TASK DETAILS => Your task is to retype all of the records below with complete accuracy.
══ GIVEN DATA ══
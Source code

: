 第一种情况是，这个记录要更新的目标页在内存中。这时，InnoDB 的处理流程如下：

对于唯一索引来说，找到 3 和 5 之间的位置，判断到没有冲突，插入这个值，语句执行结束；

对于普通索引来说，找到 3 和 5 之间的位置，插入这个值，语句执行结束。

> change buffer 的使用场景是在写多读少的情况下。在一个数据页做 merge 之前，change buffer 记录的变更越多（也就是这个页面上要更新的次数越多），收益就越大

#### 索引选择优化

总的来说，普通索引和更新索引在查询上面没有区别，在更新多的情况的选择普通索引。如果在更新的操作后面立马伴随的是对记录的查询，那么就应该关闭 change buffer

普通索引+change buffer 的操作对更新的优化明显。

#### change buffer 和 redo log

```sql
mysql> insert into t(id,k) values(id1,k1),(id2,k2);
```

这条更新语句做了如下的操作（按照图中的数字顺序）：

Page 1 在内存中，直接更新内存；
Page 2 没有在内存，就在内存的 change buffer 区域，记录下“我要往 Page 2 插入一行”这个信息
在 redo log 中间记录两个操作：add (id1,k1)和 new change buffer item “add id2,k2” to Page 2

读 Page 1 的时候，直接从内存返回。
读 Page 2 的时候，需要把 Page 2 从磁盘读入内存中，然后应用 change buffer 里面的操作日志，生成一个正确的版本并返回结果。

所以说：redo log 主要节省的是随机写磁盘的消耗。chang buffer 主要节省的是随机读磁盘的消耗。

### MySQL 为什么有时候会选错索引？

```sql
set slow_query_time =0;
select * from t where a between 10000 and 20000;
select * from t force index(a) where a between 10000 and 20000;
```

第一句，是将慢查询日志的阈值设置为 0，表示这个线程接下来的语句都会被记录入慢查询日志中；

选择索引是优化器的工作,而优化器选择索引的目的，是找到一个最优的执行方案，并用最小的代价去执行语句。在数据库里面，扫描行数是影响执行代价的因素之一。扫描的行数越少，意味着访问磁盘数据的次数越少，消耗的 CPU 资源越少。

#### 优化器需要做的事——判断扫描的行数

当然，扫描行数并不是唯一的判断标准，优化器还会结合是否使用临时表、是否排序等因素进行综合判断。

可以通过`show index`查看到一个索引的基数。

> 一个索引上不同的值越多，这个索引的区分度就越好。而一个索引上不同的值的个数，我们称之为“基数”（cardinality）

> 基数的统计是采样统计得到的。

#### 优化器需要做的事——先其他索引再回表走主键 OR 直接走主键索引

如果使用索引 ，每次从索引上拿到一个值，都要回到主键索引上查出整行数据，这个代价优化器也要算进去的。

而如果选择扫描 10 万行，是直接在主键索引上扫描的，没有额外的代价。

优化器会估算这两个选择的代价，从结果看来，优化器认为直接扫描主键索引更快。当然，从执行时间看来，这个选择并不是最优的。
═══
REPLY TO THE EXERCISE =>
Source code

: 第一种情况是，这个记录要更新的目标页在内存中。这时，InnoDB 的处理流程如下：

对于唯一索引来说，找到 3 和 5 之间的位置，判断到没有冲突，插入这个值，语句执行结束；

对于普通索引来说，找到 3 和 5 之间的位置，插入这个值，语句执行结束。

> change buffer 的使用场景是在写多读少的情况下。在一个数据页做 merge 之前，change buffer 记录的变更越多（也就是这个页面上要更新的次数越多），收益就越大

#### 索引选择优化

总的来说，普通索引和更新索引在查询上面没有区别，在更新多的情况的选择普通索引。如果在更新的操作后面立马伴随的是对记录的查询，那么就应该关闭 change buffer

普通索引+change buffer 的操作对更新的优化明显。

#### change buffer 和 redo log

```sql
mysql> insert into t(id,k) values(id1,k1),(id2,k2);
```

这条更新语句做了如下的操作（按照图中的数字顺序）：

Page 1 在内存中，直接更新内存；
Page 2 没有在内存，就在内存的 change buffer 区域，记录下“我要往 Page 2 插入一行”这个信息
在 redo log 中间记录两个操作：add (id1,k1)和 new change buffer item “add id2,k2” to Page 2

读 Page 1 的时候，直接从内存返回。
读 Page 2 的时候，需要把 Page 2 从磁盘读入内存中，然后应用 change buffer 里面的操作日志，生成一个正确的版本并返回结果。

所以说：redo log 主要节省的是随机写磁盘的消耗。chang buffer 主要节省的是随机读磁盘的消耗。

### MySQL 为什么有时候会选错索引？

```sql
set slow_query_time =0;
select * from t where a between 10000 and 20000;
select * from t force index(a) where a between 10000 and 20000;
```

第一句，是将慢查询日志的阈值设置为 0，表示这个线程接下来的语句都会被记录入慢查询日志中；

选择索引是优化器的工作,而优化器选择索引的目的，是找到一个最优的执行方案，并用最小的代价去执行语句。在数据库里面，扫描行数是影响执行代价的因素之一。扫描的行数越少，意味着访问磁盘数据的次数越少，消耗的 CPU 资源越少。

#### 优化器需要做的事——判断扫描的行数

当然，扫描行数并不是唯一的判断标准，优化器还会结合是否使用临时表、是否排序等因素进行综合判断。

可以通过`show index`查看到一个索引的基数。

> 一个索引上不同的值越多，这个索引的区分度就越好。而一个索引上不同的值的个数，我们称之为“基数”（cardinality）

> 基数的统计是采样统计得到的。

#### 优化器需要做的事——先其他索引再回表走主键 OR 直接走主键索引

如果使用索引 ，每次从索引上拿到一个值，都要回到主键索引上查出整行数据，这个代价优化器也要算进去的。

而如果选择扫描 10 万行，是直接在主键索引上扫描的，没有额外的代价。

优化器会估算这两个选择的代价，从结果看来，优化器认为直接扫描主键索引更快。当然，从执行时间看来，这个选择并不是最优的。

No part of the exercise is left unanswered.